Property group Grainger has been forced to restate its accounts by the
Financial Reporting Review Panel after boosting profits by classifing trading
stock as ‘investment properties’.
The property group will restate profits, reducing its earnings by £16.5m as a
result of the move.
The move comes after the property group transferred trading properties to a
Jersey trust. On transfer, the properties were reclassified as investment
properties and a gain on revaluation to market value of £23.5m was recognised in
the income statement.
IAS 40 ‘Investment property’ specified that transfers to investment property
can only be carried out where there is evidence of a change in use, which
Grainger failed to provide.
today, Grainger’s directors state that they have conducted a considered and
detailed review of all of the group’s property assets.
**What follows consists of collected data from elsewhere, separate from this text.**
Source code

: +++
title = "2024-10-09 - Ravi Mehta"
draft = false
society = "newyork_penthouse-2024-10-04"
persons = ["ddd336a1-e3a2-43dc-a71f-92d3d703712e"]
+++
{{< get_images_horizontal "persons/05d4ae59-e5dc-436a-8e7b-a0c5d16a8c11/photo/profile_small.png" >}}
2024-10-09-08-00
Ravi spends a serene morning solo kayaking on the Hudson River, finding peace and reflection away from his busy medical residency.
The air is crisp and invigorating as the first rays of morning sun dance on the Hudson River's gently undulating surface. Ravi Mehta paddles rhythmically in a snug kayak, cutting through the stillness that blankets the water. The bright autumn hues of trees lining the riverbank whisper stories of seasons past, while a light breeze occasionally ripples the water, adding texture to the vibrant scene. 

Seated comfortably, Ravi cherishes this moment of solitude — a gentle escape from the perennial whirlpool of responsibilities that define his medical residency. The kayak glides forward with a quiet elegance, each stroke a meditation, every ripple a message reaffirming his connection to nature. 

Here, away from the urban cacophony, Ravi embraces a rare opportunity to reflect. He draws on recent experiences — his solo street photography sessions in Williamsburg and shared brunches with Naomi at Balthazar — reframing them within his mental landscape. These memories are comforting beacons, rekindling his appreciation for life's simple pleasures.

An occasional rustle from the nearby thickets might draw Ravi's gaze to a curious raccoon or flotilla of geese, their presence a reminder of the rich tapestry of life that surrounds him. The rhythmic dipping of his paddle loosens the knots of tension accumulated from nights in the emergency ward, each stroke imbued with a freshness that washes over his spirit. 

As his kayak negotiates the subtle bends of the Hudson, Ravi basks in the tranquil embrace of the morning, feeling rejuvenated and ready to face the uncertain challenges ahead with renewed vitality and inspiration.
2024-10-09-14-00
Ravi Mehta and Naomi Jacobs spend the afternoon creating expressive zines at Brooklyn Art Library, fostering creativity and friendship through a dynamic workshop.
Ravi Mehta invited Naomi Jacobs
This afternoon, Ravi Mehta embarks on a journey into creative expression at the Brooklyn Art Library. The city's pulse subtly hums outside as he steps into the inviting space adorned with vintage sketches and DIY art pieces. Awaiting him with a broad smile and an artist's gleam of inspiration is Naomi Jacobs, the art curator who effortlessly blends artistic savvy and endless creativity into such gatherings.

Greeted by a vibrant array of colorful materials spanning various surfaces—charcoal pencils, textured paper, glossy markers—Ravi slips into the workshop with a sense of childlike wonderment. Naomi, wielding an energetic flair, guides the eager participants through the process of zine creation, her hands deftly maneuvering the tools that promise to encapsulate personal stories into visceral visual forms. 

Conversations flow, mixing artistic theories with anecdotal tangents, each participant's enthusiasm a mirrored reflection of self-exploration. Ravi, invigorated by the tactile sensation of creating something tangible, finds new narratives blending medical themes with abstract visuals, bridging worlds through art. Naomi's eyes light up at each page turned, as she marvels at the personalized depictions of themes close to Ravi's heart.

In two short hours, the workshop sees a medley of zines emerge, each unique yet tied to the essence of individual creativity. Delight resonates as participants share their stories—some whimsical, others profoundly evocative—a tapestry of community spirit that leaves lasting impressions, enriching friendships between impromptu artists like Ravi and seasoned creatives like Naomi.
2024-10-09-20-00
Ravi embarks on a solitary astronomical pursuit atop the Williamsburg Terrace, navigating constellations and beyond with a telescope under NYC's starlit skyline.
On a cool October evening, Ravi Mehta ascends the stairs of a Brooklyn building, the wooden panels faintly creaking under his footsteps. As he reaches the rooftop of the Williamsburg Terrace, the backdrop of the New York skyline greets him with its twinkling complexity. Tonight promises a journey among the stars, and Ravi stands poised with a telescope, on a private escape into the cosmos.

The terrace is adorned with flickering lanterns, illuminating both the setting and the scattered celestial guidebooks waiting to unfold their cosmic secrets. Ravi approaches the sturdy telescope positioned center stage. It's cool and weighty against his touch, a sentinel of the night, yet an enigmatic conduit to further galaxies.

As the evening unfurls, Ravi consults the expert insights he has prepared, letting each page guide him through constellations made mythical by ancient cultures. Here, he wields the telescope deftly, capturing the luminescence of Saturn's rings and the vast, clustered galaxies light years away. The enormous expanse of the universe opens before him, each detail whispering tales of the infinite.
As a result of their review, the directors have concluded that, among other
findings, the properties selected for transfer to the JPUT were originally
acquired for the purpose of long term capital appreciation and rental growth
and, consequently, should always have been shown as investment property rather
than trading stock.
The error has been corrected by a prior year adjustment, restating the
opening 2006 balance sheet (i.e. at 1 October 2005) and the income statement for
the year ended 30 September 2006.
The total value of the assets reclassified in this prior year adjustment
amounts to £67m out of Grainger’s total property portfolio valued at £2.0bn at
30 September 2006. The correction results in the reduction of the 2006 reported
profit after tax by £16.5m. Together with the effect of other changes described
in the company’s announcement, the 2006 profit after tax reduces from £50.5m to
£33.5m with net assets reducing by £0.5m to £250.1m.
The Panel welcomed the action taken by the directors.